Coptic Families and Their Strategies of Social Reproduction in Late-Medieval Cairo

was born and raised in Cairo, Egypt. After studying economics (BA., American University in Cairo), and a brief stint as an economist in the oil industry, he turned to studying medieval history at AUC, Cambridge University (MPhil.) and Princeton University (PhD). He was a Junior Fellow at the Harvard Society of Fellows (2003–06); currently, he teaches medieval social and cultural history at New York University (2007–). El-Leithy just completed a book manuscript, based on his dissertation, which examines a pivotal wave of Coptic Christian conversion to Islam in the 14th century, most likely when Egypt became majority Muslim.
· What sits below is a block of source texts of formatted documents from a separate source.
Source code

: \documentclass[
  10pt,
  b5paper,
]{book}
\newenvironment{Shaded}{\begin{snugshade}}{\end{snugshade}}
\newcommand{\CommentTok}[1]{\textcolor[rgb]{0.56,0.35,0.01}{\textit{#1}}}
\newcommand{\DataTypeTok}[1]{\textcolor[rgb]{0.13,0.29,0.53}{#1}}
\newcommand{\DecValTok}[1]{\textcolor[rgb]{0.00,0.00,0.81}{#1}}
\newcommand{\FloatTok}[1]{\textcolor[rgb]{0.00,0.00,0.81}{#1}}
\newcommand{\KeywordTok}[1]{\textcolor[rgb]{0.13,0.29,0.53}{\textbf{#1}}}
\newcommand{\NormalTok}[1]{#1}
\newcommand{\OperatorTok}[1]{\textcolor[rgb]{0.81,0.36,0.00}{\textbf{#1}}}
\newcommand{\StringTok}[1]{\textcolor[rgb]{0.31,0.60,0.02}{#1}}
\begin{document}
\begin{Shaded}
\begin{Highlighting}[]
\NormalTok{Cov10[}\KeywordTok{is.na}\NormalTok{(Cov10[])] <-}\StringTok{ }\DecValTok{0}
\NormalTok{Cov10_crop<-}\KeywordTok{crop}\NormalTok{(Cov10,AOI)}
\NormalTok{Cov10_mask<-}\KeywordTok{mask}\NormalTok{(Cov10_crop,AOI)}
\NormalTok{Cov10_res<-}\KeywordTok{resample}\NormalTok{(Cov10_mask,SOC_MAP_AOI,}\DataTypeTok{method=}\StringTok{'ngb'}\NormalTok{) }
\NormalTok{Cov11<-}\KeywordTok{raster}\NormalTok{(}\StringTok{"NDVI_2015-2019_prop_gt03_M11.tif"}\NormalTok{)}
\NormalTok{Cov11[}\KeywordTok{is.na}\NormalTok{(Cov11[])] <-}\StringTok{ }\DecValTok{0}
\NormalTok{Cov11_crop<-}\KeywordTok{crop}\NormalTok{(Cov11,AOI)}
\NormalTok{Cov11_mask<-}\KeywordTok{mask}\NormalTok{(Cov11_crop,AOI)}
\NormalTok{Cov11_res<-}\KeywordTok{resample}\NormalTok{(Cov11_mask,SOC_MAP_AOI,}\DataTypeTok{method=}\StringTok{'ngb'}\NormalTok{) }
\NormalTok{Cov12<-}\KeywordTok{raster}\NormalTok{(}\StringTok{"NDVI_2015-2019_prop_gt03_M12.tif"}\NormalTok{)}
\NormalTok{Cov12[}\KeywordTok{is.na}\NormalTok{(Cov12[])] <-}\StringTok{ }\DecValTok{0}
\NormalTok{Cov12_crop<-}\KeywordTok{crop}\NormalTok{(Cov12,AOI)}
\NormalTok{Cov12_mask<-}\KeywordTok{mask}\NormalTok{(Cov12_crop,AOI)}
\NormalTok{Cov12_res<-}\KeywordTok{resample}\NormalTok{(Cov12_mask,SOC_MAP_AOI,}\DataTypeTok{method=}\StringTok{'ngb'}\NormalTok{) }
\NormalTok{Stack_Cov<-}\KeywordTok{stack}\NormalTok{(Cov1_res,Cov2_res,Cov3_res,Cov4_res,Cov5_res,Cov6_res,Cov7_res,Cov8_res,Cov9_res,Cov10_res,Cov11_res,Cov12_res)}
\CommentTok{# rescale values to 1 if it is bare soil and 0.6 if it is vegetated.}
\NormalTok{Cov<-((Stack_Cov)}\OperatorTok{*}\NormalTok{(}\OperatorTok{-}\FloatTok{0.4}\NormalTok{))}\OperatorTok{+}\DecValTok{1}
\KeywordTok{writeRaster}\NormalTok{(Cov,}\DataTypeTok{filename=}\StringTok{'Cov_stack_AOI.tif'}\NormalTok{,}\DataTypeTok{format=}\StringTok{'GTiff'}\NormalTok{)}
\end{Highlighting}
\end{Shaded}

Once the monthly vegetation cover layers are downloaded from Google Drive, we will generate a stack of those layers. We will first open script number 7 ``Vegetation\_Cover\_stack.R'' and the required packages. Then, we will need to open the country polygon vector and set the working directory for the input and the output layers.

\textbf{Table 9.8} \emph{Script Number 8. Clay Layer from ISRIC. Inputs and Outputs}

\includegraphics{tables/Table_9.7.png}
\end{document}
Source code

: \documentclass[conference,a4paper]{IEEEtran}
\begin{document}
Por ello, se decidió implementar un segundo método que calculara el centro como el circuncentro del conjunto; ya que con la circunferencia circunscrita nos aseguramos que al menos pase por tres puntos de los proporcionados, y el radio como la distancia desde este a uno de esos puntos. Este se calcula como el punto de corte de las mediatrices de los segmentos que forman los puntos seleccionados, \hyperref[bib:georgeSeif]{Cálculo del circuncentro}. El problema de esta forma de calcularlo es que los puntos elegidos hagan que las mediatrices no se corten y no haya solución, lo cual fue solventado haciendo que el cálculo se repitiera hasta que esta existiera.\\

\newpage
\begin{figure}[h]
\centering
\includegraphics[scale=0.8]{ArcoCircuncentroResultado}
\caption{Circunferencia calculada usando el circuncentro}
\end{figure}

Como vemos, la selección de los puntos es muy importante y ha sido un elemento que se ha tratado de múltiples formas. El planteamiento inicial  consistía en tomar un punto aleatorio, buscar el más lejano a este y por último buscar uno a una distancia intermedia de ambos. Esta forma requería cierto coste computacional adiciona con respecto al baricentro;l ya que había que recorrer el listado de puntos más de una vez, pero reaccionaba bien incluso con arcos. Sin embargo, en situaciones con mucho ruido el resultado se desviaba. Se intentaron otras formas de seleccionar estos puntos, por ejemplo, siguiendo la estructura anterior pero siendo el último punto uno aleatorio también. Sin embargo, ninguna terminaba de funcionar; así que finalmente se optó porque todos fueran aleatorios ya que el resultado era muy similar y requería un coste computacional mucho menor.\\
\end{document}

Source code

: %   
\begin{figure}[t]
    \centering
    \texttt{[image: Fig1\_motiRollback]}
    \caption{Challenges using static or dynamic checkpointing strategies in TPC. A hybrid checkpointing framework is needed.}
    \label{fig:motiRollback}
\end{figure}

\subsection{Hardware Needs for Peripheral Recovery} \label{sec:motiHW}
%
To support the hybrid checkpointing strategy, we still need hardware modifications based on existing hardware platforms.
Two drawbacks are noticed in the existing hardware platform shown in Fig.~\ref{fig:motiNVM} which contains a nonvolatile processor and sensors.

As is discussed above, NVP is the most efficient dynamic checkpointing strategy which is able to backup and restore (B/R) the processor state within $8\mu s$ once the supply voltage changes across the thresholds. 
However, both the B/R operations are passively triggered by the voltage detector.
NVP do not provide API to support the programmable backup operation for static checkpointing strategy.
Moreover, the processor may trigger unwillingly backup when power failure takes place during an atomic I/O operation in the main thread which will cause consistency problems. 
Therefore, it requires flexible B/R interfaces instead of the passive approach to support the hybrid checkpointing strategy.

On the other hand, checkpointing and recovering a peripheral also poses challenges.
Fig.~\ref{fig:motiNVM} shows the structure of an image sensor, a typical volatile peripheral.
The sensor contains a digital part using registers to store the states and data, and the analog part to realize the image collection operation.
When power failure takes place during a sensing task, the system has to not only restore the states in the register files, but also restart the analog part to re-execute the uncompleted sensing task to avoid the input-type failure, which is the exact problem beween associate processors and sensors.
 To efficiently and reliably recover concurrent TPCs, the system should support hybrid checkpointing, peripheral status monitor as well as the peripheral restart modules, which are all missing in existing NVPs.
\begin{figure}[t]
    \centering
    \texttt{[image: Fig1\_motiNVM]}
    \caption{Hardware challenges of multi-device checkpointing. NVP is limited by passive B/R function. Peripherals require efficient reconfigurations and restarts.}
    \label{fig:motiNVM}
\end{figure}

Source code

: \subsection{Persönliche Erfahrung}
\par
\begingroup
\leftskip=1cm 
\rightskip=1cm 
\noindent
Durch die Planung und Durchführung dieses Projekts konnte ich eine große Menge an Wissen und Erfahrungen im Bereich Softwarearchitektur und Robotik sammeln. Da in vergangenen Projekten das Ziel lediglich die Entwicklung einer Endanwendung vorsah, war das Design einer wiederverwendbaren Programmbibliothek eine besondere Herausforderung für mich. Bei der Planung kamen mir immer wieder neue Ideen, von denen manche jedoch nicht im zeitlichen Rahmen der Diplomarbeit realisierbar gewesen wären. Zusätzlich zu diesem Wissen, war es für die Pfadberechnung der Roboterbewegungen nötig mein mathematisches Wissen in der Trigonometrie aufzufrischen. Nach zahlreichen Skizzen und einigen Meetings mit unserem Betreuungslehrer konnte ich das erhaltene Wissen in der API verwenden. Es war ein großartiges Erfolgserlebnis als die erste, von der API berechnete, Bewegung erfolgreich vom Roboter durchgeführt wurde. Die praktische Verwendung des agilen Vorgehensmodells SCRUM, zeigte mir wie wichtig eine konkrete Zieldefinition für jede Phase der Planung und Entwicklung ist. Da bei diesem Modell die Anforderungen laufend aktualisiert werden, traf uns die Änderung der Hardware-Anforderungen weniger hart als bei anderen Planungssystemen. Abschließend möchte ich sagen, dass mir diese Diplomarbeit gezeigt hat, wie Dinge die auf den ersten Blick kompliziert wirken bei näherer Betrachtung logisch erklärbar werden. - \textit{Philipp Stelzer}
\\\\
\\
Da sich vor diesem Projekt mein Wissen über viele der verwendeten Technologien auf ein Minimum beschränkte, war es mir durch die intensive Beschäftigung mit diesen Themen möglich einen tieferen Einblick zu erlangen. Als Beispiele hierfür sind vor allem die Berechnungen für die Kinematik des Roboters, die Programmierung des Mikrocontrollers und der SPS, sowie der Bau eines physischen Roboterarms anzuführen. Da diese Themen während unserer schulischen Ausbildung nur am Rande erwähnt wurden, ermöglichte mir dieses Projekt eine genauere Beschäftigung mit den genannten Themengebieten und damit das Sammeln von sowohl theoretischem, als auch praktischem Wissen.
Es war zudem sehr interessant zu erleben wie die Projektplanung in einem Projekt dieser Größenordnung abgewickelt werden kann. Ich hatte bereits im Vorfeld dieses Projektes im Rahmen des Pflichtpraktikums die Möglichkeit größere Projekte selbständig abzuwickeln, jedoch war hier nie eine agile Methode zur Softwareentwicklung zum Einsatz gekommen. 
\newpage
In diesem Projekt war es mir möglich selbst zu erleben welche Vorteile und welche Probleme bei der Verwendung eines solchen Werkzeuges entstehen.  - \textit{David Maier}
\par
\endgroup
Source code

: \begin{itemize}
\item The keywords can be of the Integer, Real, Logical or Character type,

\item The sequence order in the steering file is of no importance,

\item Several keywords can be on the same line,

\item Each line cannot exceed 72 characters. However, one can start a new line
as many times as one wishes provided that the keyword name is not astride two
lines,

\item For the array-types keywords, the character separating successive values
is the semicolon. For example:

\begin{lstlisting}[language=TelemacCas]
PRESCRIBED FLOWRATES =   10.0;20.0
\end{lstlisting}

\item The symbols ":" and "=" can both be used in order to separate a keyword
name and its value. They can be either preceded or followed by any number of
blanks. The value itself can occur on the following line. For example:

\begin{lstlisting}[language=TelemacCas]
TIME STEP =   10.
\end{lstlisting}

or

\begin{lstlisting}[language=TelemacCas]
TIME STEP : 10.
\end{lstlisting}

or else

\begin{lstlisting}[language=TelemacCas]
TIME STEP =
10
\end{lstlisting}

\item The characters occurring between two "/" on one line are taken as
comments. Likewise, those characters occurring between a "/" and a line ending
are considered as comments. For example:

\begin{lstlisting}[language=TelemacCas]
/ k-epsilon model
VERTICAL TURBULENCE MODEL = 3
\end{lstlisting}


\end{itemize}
Based on unpublished Coptic manuscripts and documents, the study traces the ways in which conversion—and the attendant suspicion, and eventual assimilation, of converts—had profound effects not only on Coptic Christianity, but also on Islam. It also discusses the relationship between religious change and long-term processes of acculturation and ethnic conversion.
 

Coptic Families and Their Strategies of Social Reproduction in Late-Medieval Cairo

During the EUME fellowship year 2010/ 2011, he will begin his research on a hitherto unknown collection of documents that he recently discovered in Cairo. He plans to use these documents to reconstruct two Christian neighborhoods in late-medieval Cairo, and to examine their resident Coptic families and their strategies of social reproduction. This study of the relationship between family, property, and legal practice is especially significant given that these Christian litigants conducted all of their communal and familial strategies of reproduction—from marriage/divorce to inheritance and endowment [waqf] practices—in Muslim courts (i.e. through Islamic law).